Home Daerah Revisi UU TNI Sah, BADKO HMI SulSel: Pengkhianatan Terhadap Reformasi

Revisi UU TNI Sah, BADKO HMI SulSel: Pengkhianatan Terhadap Reformasi

REPLIKNEWS, MAROS – Pada Kamis, 20 Maret 2025, Dewan Perwakilan Rakyat Republik Indonesia (DPR RI) resmi mengesahkan revisi Undang-Undang Nomor 34 Tahun 2004 tentang Tentara Nasional Indonesia (TNI) menjadi undang-undang. Keputusan ini diambil dalam rapat paripurna yang dihadiri oleh sejumlah menteri, termasuk Menteri Pertahanan Sjafrie Sjamsoeddin dan Panglima TNI Jenderal Agus Subiyanto. Namun, pengesahan ini menuai gelombang penolakan dari berbagai elemen khususnya dari masyarakat sipil. 

Sebagai negara yang menganut sistem demokrasi, revisi ini bisa menjadi kemunduran karena berisiko mengaburkan batas antara ranah sipil dan militer. Seharusnya, fokus utama reformasi TNI adalah memastikan profesionalisme mereka dalam pertahanan negara, bukan memperluas peran mereka ke bidang yang sudah seharusnya diisi oleh sipil.

Miftahul Chair selaku Ketua Badko HMI Sulawesi Selatan bidang Pertahanan dan Keamanan menegaskan bahkan revisi UU ini merupakan sinyal bahwa negara (dalam pengelolaannya) justru mundur kebelakang. "Kami dengan sadar dan tegas menolak revisi UU TNI karena khawatir akan kembalinya dwifungsi TNI yang dapat mengancam demokrasi dan supremasi sipil. Sejarah telah membuktikan bahwa nyaris segala bentuk campur tangan militer dalam urusan sipil hanya mengancam demokrasi dan berpotensi besar melemahkan supremasi sipil" tegasnya. 

Selain itu agenda revisi UU TNI yang dilaksanakan dengan sistem kebut dan tertutup untuk sekarang ini tidak memiliki urgensi apapun apalagi jika dianggap sebagai upaya menuju transformasi TNI ke arah yang profesional, dan justru dapat melemahkan profesionalisme militer. Pasal yang paling disorot adalah Pasal 47 ayat 2 yang mengatur perluasan jabatan sipil yang dapat diduduki oleh militer aktif.  

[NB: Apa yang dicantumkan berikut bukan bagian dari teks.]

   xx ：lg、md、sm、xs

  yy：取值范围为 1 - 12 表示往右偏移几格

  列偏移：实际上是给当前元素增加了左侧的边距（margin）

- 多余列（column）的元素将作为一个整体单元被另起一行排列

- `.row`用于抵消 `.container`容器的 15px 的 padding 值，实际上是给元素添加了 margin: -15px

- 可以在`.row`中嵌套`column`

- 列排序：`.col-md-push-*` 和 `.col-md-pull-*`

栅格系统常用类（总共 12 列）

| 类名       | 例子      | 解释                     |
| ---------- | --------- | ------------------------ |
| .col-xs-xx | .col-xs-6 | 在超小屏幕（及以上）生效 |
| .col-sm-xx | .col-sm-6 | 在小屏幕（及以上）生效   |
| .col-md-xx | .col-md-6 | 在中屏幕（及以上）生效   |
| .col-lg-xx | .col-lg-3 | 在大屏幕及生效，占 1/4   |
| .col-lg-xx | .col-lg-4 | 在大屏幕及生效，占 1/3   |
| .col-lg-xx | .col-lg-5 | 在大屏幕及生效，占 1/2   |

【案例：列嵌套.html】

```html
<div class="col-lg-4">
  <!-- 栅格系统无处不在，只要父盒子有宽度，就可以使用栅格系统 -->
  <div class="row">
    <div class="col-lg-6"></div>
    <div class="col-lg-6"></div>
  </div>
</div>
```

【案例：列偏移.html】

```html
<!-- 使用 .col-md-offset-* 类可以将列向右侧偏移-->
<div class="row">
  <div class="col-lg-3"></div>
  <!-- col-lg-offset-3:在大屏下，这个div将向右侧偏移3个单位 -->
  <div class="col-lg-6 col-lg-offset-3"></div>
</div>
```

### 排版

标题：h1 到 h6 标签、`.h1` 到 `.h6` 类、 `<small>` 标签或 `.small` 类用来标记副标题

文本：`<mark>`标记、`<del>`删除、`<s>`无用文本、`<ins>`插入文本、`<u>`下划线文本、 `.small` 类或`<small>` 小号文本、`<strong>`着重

Salah satu alasan revisi UU TNI yaitu untuk memberikan fleksibilitas bagi TNI untuk berkontribusi di sektor-sektor lain, terutama di bidang strategis. Namun, tanpa pengawasan ketat, hal ini bisa berujung pada penyalahgunaan kekuasaan.

"Masih banyak hal yang lebih penting dibenahi oleh pemerintah daripada revisi UU TNI seperti penegakkan hukum dan hal-hal urgent lainnya. Justru revisi ini menjadi preseden buruk yang merusak tatanan demokrasi yang telah dibangun sejak reformasi" ujarnya(**)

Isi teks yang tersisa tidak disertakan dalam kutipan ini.